How to be an idiot at coding part infinite + 1
We had some code read partial responses from a server. This code was tested thoroughly and worked as intended. We got the amount of bytes we needed from the head of a file, and then were able to parse that data as a binary blob.
However; when we put this into production - containers started crashing randomly.
Or rather the code has been in production for years without a crash, but now we were utilizing this code path many times an hour instead of a couple of times per day.
The culprit was hard to find - but it all releates to how ruby works, how networking works, and how I though it worked more like in c.
The old code did something like this:
bytes = nil
uri = URI(url)
begin
http = Net::HTTP.new(uri.host, uri.port)
if url.start_with?('https')
http.use_ssl = true
http.verify_mode = OpenSSL::SSL::VERIFY_NONE
end
http.start do |h|
request = Net::HTTP::Get.new(uri.request_uri)

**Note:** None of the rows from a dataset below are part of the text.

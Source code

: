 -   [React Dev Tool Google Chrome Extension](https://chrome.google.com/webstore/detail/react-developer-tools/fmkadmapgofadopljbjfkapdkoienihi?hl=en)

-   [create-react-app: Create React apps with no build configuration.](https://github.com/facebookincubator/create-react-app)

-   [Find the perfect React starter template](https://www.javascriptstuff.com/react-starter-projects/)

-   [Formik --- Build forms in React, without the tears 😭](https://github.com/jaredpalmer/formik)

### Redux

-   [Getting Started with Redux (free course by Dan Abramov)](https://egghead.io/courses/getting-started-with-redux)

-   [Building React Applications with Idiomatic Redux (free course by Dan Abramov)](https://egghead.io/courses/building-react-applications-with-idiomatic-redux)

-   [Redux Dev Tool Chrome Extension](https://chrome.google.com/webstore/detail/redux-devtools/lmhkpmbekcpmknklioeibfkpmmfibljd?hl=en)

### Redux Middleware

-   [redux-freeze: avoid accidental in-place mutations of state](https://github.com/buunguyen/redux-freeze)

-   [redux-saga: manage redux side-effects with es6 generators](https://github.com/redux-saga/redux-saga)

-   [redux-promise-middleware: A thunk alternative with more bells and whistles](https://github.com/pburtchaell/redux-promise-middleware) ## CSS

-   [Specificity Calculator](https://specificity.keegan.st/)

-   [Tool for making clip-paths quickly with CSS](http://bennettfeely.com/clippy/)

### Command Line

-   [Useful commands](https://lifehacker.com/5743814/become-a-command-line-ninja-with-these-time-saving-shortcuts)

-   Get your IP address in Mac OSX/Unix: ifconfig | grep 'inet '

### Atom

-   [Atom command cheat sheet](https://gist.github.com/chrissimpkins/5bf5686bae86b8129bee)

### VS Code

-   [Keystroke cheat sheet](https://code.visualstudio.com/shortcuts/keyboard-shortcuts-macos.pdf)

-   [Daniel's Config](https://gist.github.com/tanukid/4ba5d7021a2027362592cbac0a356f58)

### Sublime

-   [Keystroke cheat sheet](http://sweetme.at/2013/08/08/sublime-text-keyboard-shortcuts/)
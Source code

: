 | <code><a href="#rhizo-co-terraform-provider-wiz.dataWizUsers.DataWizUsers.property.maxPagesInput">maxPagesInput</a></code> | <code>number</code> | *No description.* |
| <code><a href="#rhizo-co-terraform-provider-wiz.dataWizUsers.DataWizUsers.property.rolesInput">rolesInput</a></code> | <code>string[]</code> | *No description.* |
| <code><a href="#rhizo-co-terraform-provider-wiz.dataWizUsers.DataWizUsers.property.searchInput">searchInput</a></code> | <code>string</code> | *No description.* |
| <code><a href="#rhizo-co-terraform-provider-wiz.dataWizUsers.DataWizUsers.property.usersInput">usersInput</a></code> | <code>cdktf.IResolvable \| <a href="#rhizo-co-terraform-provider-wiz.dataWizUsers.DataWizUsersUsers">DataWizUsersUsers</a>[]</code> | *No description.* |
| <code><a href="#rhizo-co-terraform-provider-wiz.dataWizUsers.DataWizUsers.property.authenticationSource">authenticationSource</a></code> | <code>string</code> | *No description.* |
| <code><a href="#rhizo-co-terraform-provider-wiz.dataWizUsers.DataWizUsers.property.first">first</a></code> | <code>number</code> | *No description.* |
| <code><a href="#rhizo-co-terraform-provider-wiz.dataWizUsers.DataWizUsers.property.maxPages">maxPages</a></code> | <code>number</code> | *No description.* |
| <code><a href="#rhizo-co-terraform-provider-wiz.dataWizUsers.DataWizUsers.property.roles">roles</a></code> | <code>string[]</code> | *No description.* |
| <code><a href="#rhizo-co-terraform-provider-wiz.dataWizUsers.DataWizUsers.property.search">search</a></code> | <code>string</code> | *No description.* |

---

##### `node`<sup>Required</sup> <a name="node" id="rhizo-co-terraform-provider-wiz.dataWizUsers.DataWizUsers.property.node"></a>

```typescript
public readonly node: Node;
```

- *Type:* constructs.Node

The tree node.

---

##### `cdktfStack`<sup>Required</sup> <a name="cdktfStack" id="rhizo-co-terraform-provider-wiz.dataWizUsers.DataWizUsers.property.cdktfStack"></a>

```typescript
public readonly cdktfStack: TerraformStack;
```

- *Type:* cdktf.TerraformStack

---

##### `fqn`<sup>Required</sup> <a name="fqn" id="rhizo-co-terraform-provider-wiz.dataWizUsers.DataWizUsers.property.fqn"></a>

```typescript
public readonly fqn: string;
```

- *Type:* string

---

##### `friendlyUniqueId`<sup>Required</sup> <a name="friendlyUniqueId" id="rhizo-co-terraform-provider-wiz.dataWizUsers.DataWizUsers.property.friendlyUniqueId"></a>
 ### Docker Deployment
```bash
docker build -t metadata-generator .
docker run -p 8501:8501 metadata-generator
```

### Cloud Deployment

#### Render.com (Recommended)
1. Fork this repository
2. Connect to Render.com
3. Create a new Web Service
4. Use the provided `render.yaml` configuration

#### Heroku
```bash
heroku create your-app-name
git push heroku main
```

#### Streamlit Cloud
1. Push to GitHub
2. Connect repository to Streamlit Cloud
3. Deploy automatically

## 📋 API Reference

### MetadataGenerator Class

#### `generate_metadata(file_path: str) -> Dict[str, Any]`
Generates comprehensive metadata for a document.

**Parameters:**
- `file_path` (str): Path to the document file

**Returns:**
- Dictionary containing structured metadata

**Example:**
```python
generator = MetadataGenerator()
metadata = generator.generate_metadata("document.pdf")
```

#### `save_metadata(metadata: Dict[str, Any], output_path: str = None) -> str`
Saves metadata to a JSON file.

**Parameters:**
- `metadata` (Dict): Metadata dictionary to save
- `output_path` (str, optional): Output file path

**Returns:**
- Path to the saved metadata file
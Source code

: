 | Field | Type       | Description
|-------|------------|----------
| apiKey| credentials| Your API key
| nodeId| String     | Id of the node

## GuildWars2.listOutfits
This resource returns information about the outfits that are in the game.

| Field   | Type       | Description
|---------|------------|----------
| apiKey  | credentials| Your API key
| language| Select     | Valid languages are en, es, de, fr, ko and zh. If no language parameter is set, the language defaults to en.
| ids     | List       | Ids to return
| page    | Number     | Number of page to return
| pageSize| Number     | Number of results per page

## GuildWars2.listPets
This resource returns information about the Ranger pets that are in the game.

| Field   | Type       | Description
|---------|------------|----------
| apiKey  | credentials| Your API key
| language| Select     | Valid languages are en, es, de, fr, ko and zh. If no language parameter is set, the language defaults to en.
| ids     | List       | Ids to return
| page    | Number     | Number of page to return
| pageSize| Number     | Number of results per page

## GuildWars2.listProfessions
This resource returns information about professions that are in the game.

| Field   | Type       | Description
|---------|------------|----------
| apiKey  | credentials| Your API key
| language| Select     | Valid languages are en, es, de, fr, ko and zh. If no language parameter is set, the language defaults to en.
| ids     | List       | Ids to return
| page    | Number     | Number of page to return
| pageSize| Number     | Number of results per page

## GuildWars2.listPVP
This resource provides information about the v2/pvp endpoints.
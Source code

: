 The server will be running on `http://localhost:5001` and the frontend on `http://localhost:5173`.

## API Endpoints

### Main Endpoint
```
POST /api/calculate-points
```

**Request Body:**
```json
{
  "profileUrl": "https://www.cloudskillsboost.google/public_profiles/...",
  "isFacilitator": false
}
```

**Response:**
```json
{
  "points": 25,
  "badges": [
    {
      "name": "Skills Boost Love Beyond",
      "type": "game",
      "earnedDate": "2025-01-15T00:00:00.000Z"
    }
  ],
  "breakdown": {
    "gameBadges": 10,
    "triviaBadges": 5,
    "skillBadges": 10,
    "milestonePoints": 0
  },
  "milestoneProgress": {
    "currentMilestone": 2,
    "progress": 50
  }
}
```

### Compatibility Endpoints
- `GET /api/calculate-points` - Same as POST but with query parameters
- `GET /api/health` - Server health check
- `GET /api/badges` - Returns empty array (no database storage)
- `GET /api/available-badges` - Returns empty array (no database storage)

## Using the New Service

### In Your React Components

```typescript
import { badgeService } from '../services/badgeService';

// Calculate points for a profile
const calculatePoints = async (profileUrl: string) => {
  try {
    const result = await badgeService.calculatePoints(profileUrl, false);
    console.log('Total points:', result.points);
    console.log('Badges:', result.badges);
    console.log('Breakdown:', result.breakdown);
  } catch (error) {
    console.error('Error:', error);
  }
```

h.request(request) do |response|
bytes = response.socket.read(count)
end
end
rescue IOError => e
# ignore
end
bytes
and the new code does something far more simple; uses the range header
headers = {'Range' => "bytes=0-#{limit}"}
uri = URI(url)
response = Net::HTTP.get_response(uri, headers)
The former code retrieved the complete file response from the server, and then read the amount of bytes into a variable; the latter only requests the bytes from the server that is needed.
For small files the difference is negligible; but the larger the files get the larger the problems becomes. Response times of the former code goes up, memory usage also goes up. And since video files can be more than 100mb in size in our usage; the slow downloads combined with the large memory usage causes the OOMkiller to destroy the container before the process finishes; further re-enqueing the same job - which increases the possibility that multiple jobs of this type gets handled by the same container in “the same time” - further increasing the possibility of the container crashing again.